Le indagini cominciano: si pensa ad un tossicodipendente che, quella sera, incontra la suora chiedendole dei soldi ma,
vedendosi rifiutata la richiesta, infierisce sul corpo della vittima massacrandola. In fondo, un caso simile era accaduto
l’anno precedente: un prete era stato assassinato con un fendente di coltello da un giovane extracomunitario che si era
visto rifiutare un prestito di soldi. Questa pista però è poco credibile: non si può nemmeno parlare di una rapina perché la
donna non aveva con sé del denaro. Vengono interrogate le persone più vicine alla suora: le consorelle ed il parroco del
paese.
L’autopsia effettuata sulla vittima rivela che la suora ha ricevuto moltissime coltellate, diciannove, molte delle quali erano
dirette al volto ed al collo: questo ha preso il significato di una rabbia intensa, sintomo di un odio incontrollabile.
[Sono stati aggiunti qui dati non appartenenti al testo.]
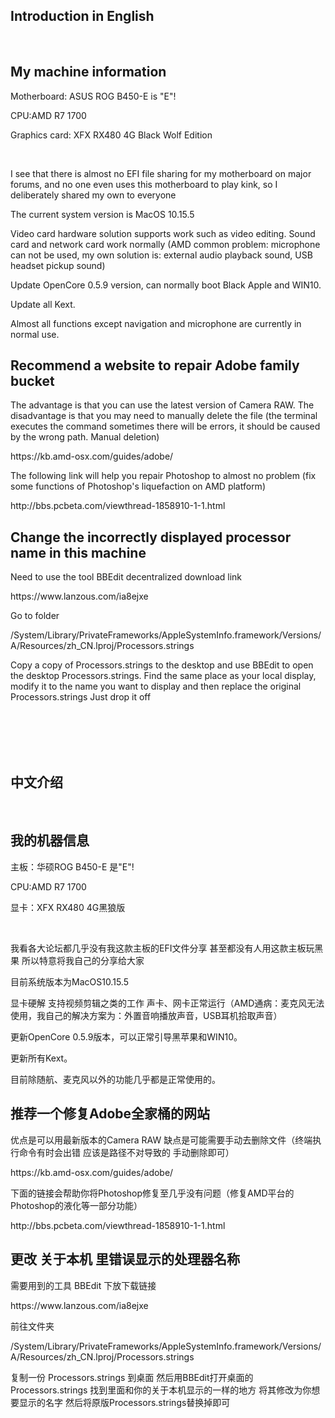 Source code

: <h2>Introduction in English</h2>
<br>
<h2>My machine information</h2>
<p>Motherboard: ASUS ROG B450-E is "E"!</p>
<p>CPU:AMD R7 1700</p>
<p>Graphics card: XFX RX480 4G Black Wolf Edition</p><br>
<p>I see that there is almost no EFI file sharing for my motherboard on major forums, and no one even uses this motherboard to play kink, so I deliberately shared my own to everyone</p>
<p>The current system version is MacOS 10.15.5</p>
<p>Video card hardware solution supports work such as video editing. Sound card and network card work normally (AMD common problem: microphone can not be used, my own solution is: external audio playback sound, USB headset pickup sound)</p>
<p>Update OpenCore 0.5.9 version, can normally boot Black Apple and WIN10. </p>
<p>Update all Kext. </p>
<p>Almost all functions except navigation and microphone are currently in normal use. </p>
<h2>Recommend a website to repair Adobe family bucket</h2>
<p>The advantage is that you can use the latest version of Camera RAW. The disadvantage is that you may need to manually delete the file (the terminal executes the command sometimes there will be errors, it should be caused by the wrong path. Manual deletion)</p>
<p>https://kb.amd-osx.com/guides/adobe/</p>
<p>The following link will help you repair Photoshop to almost no problem (fix some functions of Photoshop's liquefaction on AMD platform)</p>
<p>http://bbs.pcbeta.com/viewthread-1858910-1-1.html</p>
<h2>Change the incorrectly displayed processor name in this machine</h2>
<p>Need to use the tool BBEdit decentralized download link</p>
<p>https://www.lanzous.com/ia8ejxe</p>
<p>Go to folder</p>
<p>/System/Library/PrivateFrameworks/AppleSystemInfo.framework/Versions/A/Resources/zh_CN.lproj/Processors.strings</p>
<p>Copy a copy of Processors.strings to the desktop and use BBEdit to open the desktop Processors.strings. Find the same place as your local display, modify it to the name you want to display and then replace the original Processors.strings Just drop it off</p>
<br>
<br>
<br>
<br>
<h2>中文介绍</h2>
<br>
<h2>我的机器信息</h2>
<p>主板：华硕ROG B450-E 是"E"!</p>
<p>CPU:AMD R7 1700</p>
<p>显卡：XFX RX480 4G黑狼版</p><br>
<p>我看各大论坛都几乎没有我这款主板的EFI文件分享 甚至都没有人用这款主板玩黑果 所以特意将我自己的分享给大家</p>
<p>目前系统版本为MacOS10.15.5</p>
<p>显卡硬解 支持视频剪辑之类的工作  声卡、网卡正常运行（AMD通病：麦克风无法使用，我自己的解决方案为：外置音响播放声音，USB耳机拾取声音）</p>
<p>更新OpenCore 0.5.9版本，可以正常引导黑苹果和WIN10。</p>
<p>更新所有Kext。</p>
<p>目前除随航、麦克风以外的功能几乎都是正常使用的。</p>
<h2>推荐一个修复Adobe全家桶的网站</h2>
<p>优点是可以用最新版本的Camera RAW 缺点是可能需要手动去删除文件（终端执行命令有时会出错 应该是路径不对导致的 手动删除即可）</p>
<p>https://kb.amd-osx.com/guides/adobe/</p>
<p>下面的链接会帮助你将Photoshop修复至几乎没有问题（修复AMD平台的Photoshop的液化等一部分功能）</p>
<p>http://bbs.pcbeta.com/viewthread-1858910-1-1.html</p>
<h2>更改 关于本机 里错误显示的处理器名称</h2>
<p>需要用到的工具 BBEdit  下放下载链接</p>
<p>https://www.lanzous.com/ia8ejxe</p>
<p>前往文件夹</p>
<p>/System/Library/PrivateFrameworks/AppleSystemInfo.framework/Versions/A/Resources/zh_CN.lproj/Processors.strings</p>
<p>复制一份  Processors.strings  到桌面  然后用BBEdit打开桌面的Processors.strings 找到里面和你的关于本机显示的一样的地方 将其修改为你想要显示的名字 然后将原版Processors.strings替换掉即可</p>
La sera in cui è avvenuto l’omicidio, la suora esce dal convento da sola. Di solito la donna, se usciva, andava a pregare
alla parrocchia oppure a qualche corso di formazione, ma sempre insieme ad altre consorelle. Stranamente, quella sera
esce da sola, dopo aver ricevuto la telefonata di una ragazza, una certa Erika, che vuole incontrarla.
La stessa ragazza si era già messa in contatto con la suora qualche giorno prima, sempre in orario serale. La giovane
chiede aiuto, racconta di essere stata vittima di una violenza sessuale, qualche tempo prima, da cui era scaturita una
gravidanza indesiderata. La suora sentendo questa storia, si attiva cercando una possibile soluzione: la soluzione era
quella di farla parlare con un’amica appartenente ad un’associazione che si occupa di casi come questo. Ma quando viene
organizzato il primo appuntamento, la ragazzina, vedendo che la suora non era sola, si spaventa e decide di andarsene.
Suor Maria Laura si sente in colpa, pensando di essere stata poco delicata a portare con sé un’altra persona, ma per
fortuna Erika richiama, dando appuntamento alla suora quella sera stessa, nella piazza del paese.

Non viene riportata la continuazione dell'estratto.